Col. Riddick was married in 1813*, at Lexington, Ky., to Miss Eliza, daughter of Charles Carr, Sen’r, and sister of William C. Carr, of St. Louis. He left at his death his widow, who survived him a number of years, two sons, Walter and Dabney, and two daughters, Virginia and Frances, who in Dec’r, 1834, were married at one ceremony by the Rev’d Mr. Chaderton, to Edward Brooks and Chas. P. Billon, both now dead, but the two widows still survive.

Note: Early marriage records of Fayette Co., KY indicate Riddick married Eliza Carr on 08 Aug 1812.

 
RIDDICK, THOMAS FIVEASH
Encyclopedia of the History of St. Louis, Edited by William Hyde & Howard L. Conrad; Southern History Co., NY; 1899.

One of the pioneers of American St. Louis, was born in 1781, in Suffolk, Nansemond County, Virginia. His family had been prominent for generations in the political life of the colony, several members of it having sat in the Colonial Assembly and done good service on the frontier against the French and Indians. During the Revolution they took an active share in all the military and legislative proceedings in Virginia which established free independence of the colonies and gave free constitutions to the State and to the United States, and they have honorable mention in the Virginia records.

Colonel Riddick came to St. Louis in 1804, about the time of the transfer of Louisiana to the United States, and at once took a prominent part in the social organization of the new community. In 1806 he was appointed clerk of the board of commissioners of land claims and did good work in settling the titles to lands in Upper Louisiana. The experience gained in this office he turned to the most beneficent uses. Finding that there were many lots to which no valid title was held by anyone, Colonel Riddick proceeded to Washington in 1812 and had a bill introduced and passed in Congress conveying all unclaimed lots in St. Louis and adjacent villages to the common schools, securing for the schools a property now worth a miillion and a half, from which the St. Louis School Board derives a large revenue. The journey to and from Washington on this business was made on horseback at Colonel Riddick's own expense. The school board have recognized this great service by naming one of their schools the Riddick School. In the Organization of the first Legislature of the Territory in 1812 he acted as clerk pro tem of the House, and in the same year was appointed by President Monroe a member of the legislative council of the Territory. In 1820 he was a member of the convention which framed the Constitution under which Missouri was admitted into the Union. He also served the city for some years as alderman and justice of the peace.

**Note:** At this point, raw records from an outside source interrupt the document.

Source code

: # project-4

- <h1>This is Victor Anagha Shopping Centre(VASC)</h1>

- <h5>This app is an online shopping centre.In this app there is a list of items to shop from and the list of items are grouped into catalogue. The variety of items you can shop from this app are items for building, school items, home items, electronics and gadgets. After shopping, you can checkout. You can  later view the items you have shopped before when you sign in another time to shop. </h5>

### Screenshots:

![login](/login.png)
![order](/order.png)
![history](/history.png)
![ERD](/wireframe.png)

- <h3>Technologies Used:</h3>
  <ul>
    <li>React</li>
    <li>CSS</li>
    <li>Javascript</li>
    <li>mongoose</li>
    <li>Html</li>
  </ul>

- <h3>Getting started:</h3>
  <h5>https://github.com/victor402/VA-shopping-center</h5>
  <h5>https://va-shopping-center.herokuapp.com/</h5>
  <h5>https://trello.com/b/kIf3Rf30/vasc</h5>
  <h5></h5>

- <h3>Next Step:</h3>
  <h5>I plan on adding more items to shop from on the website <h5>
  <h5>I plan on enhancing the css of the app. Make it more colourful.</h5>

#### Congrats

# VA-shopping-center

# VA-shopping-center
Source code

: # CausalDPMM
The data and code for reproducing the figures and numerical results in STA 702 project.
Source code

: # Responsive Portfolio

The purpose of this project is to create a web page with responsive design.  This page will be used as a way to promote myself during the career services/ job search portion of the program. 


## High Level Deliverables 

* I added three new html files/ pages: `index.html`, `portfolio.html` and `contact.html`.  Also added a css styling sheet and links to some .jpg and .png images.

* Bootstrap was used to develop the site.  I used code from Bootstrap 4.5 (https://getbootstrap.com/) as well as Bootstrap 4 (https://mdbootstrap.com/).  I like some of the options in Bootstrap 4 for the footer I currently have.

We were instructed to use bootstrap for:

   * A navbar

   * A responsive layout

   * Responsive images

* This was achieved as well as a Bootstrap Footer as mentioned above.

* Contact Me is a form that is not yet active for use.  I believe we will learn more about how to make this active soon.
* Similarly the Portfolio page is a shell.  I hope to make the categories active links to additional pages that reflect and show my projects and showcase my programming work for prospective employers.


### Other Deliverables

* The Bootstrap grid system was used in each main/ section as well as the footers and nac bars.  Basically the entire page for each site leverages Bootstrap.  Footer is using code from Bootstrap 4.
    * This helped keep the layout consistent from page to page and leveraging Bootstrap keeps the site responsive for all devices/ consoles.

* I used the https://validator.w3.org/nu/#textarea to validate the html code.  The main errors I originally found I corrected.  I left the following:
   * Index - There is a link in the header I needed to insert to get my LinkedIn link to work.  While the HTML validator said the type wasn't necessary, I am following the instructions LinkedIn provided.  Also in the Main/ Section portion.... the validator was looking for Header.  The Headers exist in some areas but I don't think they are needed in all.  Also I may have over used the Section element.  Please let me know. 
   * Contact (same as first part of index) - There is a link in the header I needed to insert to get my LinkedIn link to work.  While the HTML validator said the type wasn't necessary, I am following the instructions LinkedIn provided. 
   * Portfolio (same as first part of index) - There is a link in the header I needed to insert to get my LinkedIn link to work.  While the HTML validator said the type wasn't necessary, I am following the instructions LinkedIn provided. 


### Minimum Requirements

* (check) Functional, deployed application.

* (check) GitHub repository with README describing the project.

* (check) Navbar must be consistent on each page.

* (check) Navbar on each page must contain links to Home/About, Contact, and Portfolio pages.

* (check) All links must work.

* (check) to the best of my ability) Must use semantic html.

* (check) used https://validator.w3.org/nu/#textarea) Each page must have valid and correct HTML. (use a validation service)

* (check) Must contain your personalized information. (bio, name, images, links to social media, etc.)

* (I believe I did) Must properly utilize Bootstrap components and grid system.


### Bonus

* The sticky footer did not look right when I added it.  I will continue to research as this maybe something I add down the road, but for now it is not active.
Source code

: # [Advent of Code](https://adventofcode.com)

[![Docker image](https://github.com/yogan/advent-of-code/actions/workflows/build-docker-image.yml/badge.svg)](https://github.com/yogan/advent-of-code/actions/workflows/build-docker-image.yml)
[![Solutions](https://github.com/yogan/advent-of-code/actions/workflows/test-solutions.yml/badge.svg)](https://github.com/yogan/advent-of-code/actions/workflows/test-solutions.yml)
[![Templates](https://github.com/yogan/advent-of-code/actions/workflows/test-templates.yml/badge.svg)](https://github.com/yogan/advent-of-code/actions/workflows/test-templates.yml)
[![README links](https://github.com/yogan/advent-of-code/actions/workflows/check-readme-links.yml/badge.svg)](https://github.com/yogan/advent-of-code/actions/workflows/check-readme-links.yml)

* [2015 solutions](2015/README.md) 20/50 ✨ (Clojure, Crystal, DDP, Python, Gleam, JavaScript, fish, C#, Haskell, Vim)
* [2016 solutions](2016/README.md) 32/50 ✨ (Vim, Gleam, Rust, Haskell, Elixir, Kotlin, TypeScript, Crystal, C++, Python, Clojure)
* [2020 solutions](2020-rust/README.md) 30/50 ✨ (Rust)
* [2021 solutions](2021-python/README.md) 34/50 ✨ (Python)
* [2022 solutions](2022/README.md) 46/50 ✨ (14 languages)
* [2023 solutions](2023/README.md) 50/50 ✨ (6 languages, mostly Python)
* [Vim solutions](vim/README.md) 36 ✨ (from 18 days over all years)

In local affairs Colonel Riddick was very active. He was the lay organizer and first senior warden of Christ Church, now Cathedral. He was one of the incorporators of the Bank of St. Louis, the first bank established in the Territory, and in 1820 was president of the Territorial Bank of Missouri. The charter of the first lodge of Free Masons in St. Louis was granted to Meriwether Lewis, worshipful master; Thomas. F. Riddick, senior warden, and Rufus Easton, junior warden; and this lodge and its successor, Missouri Lodge, No. 12,afterward Missouri Lodge, No. 1, comprised in their membership the most influential citizens in the Territory. In April, 1821, Colonel Riddick assisted in the organization of the Grand Lodge of Missouri, and was elected its first grand master. There seems to have been no movement of public advantage, political, religious, educational or social, which failed to command the sympathetic and energetic assistance of Colonel Riddick. He was an enthusiastic believer in the coming greatness of St. Louis, and while its boundaries were yet limited by Third Street, confidently predicted a population of a million souls for the new metropolis in the heart of the continent. He enjoyed the confidence and esteem of the community in a high degree, and his dearth in 1830, at the early age of forty-nine, deprived St. Louis of one of her most public-spirited and useful citizens. Among the names of the pioneers and founders of St. Louis, that of Colonel Riddick deserves an honorable place. Extended notices of Colonel Riddick's life and public. services are to be found in "Scharf's History of St. Louis," "Billon's Annals of St. Louis," "Darby's Personal Recollections," and “Carr's Missouri."

 
 
RIDE, LOUIS SR.
Annals of St. Louis in Its Early Days Under the French and Spanish Dominations by Frederic Louis Billon; G.I. Jones and Co., 1886

Farmer, who also came in the boat with Chouteau in 1764, was born in Canada; his first wife whom he married at Fort Chartres, was Veronica, a daughter of Louis Marcheteau, Sr.; their children were four sons:

1. Louis, Jr. , born 1762, died February, 1794. Deaf and dumb.
2. Laurent, born 1764.
3. Claude, born 1766.
4. Francois, born 1768.

Mrs. Veronica Ride died January 2, 1773, at their residence, northeast corner of Main and Elm, where Ride had built his house in 1765.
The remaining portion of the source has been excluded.